═══ GIVEN RECORDS ═══

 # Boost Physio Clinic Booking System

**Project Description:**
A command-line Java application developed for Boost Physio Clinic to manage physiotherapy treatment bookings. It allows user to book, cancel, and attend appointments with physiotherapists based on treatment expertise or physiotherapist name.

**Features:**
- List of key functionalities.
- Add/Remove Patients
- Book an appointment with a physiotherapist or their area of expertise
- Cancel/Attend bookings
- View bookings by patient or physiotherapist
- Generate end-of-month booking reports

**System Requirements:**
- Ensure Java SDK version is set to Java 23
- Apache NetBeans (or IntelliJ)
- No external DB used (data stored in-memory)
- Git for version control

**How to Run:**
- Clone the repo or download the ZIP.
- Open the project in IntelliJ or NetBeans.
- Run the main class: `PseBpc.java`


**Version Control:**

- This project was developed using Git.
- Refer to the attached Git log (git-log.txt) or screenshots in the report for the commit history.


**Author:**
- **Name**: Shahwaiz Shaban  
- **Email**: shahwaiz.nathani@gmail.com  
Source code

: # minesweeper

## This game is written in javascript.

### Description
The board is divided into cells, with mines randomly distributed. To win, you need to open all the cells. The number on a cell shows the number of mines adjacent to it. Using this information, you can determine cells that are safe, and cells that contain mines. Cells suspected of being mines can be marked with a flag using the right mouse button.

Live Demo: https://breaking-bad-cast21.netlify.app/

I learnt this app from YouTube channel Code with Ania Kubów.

═══
═══ GIVEN RECORDS ═══

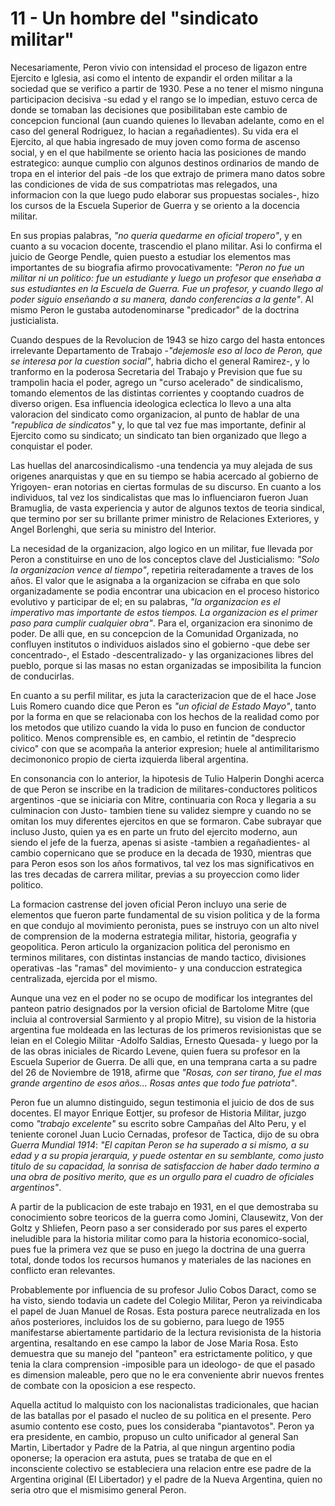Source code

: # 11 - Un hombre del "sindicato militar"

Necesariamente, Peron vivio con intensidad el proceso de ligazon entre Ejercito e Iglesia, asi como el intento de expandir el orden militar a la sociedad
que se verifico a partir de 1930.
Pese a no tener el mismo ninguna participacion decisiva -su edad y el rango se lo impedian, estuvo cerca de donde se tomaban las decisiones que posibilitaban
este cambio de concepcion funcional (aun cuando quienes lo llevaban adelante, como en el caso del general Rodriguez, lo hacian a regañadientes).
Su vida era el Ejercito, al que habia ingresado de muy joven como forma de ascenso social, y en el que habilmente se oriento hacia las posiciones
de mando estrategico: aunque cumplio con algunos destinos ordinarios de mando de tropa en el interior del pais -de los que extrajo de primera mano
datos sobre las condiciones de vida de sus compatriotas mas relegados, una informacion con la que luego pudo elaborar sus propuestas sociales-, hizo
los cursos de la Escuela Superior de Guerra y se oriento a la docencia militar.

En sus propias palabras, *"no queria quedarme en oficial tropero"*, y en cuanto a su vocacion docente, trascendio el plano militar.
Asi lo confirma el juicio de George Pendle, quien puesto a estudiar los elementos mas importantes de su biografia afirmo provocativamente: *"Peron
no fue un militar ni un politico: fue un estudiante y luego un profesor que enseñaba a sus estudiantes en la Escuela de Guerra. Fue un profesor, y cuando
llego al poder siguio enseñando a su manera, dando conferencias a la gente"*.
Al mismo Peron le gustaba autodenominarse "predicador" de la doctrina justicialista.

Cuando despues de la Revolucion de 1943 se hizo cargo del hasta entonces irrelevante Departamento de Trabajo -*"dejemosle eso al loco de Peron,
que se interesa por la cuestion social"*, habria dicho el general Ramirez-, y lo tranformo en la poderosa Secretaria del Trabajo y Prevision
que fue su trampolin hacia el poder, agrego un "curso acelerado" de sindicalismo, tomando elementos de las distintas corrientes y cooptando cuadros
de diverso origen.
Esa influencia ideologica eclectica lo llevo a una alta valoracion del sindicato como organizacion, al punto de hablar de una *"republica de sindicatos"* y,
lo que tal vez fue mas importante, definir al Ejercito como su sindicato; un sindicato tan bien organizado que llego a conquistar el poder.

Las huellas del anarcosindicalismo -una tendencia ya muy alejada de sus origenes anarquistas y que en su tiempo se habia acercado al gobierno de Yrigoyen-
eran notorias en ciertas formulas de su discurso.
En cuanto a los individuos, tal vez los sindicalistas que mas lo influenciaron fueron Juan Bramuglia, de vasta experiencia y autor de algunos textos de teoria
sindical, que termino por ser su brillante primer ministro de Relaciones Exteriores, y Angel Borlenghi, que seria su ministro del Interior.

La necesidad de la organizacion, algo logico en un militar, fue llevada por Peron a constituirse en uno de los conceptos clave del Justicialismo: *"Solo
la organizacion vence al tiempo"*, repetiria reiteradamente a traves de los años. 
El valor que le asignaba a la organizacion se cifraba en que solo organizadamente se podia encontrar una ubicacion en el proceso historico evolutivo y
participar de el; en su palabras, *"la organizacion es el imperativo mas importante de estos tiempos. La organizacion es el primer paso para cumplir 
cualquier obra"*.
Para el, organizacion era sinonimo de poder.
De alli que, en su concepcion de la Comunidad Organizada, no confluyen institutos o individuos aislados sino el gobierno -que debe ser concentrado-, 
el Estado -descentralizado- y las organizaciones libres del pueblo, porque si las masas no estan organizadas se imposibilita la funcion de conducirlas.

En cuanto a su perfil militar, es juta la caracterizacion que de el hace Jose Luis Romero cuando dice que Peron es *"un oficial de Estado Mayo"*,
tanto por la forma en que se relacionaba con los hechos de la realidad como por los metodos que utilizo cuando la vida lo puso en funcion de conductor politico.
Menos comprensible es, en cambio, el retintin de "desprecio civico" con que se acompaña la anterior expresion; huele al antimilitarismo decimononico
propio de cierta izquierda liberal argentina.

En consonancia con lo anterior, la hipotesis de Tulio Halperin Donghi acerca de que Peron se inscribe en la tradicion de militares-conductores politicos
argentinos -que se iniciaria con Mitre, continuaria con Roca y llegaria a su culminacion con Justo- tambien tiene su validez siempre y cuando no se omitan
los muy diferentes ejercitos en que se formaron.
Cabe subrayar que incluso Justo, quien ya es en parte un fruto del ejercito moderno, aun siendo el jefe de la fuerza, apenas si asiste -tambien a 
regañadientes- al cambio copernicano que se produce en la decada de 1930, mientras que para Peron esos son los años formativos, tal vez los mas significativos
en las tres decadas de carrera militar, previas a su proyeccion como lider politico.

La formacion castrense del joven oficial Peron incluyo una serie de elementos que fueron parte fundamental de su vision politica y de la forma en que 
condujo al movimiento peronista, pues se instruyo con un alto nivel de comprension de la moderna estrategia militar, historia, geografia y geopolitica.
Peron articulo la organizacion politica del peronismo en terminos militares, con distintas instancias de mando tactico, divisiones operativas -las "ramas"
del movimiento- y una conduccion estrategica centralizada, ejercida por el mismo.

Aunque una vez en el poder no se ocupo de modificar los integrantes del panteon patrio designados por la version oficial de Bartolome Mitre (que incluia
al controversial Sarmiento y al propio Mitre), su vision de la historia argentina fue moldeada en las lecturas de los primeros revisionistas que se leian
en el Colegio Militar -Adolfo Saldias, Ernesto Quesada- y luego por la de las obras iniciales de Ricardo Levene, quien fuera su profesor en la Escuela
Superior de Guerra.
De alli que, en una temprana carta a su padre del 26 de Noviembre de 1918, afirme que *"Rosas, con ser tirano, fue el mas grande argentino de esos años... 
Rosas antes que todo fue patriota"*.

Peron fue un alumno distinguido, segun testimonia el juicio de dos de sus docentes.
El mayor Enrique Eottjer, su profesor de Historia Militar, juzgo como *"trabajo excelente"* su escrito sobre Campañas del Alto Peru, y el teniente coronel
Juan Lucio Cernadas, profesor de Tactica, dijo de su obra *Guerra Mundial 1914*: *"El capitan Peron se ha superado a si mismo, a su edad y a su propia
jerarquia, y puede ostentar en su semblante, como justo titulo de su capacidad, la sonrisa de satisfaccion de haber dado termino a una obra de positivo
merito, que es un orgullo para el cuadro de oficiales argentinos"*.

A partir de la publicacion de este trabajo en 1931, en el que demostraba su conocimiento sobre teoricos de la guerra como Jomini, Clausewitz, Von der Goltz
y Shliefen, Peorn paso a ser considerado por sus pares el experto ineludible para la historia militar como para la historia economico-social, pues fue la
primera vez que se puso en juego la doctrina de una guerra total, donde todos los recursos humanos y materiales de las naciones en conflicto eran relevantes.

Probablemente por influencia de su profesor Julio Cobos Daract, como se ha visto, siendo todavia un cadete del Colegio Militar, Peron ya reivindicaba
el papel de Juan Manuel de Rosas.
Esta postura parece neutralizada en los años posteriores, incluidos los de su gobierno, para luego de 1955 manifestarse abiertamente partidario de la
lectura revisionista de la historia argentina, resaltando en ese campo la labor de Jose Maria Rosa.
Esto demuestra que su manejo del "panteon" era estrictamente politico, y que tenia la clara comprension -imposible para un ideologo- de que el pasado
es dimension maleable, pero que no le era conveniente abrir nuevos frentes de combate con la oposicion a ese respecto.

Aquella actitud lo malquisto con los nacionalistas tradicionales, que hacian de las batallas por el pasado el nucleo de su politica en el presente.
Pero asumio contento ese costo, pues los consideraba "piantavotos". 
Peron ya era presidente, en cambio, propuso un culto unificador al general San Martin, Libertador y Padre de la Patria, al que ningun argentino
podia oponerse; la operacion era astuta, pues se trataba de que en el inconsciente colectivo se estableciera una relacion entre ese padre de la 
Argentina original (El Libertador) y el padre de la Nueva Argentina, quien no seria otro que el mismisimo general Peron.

═══

In the records above, find the line with "A partir de la"; write out exactly that line and each one after it, stopping after the line with "Argentina original (El".

A partir de la publicacion de este trabajo en 1931, en el que demostraba su conocimiento sobre teoricos de la guerra como Jomini, Clausewitz, Von der Goltz
y Shliefen, Peorn paso a ser considerado por sus pares el experto ineludible para la historia militar como para la historia economico-social, pues fue la
primera vez que se puso en juego la doctrina de una guerra total, donde todos los recursos humanos y materiales de las naciones en conflicto eran relevantes.

Probablemente por influencia de su profesor Julio Cobos Daract, como se ha visto, siendo todavia un cadete del Colegio Militar, Peron ya reivindicaba
el papel de Juan Manuel de Rosas.
Esta postura parece neutralizada en los años posteriores, incluidos los de su gobierno, para luego de 1955 manifestarse abiertamente partidario de la
lectura revisionista de la historia argentina, resaltando en ese campo la labor de Jose Maria Rosa.
Esto demuestra que su manejo del "panteon" era estrictamente politico, y que tenia la clara comprension -imposible para un ideologo- de que el pasado
es dimension maleable, pero que no le era conveniente abrir nuevos frentes de combate con la oposicion a ese respecto.

Aquella actitud lo malquisto con los nacionalistas tradicionales, que hacian de las batallas por el pasado el nucleo de su politica en el presente.
Pero asumio contento ese costo, pues los consideraba "piantavotos". 
Peron ya era presidente, en cambio, propuso un culto unificador al general San Martin, Libertador y Padre de la Patria, al que ningun argentino
podia oponerse; la operacion era astuta, pues se trataba de que en el inconsciente colectivo se estableciera una relacion entre ese padre de la 
Argentina original (El Libertador) y el padre de la Nueva Argentina, quien no seria otro que el mismisimo general Peron.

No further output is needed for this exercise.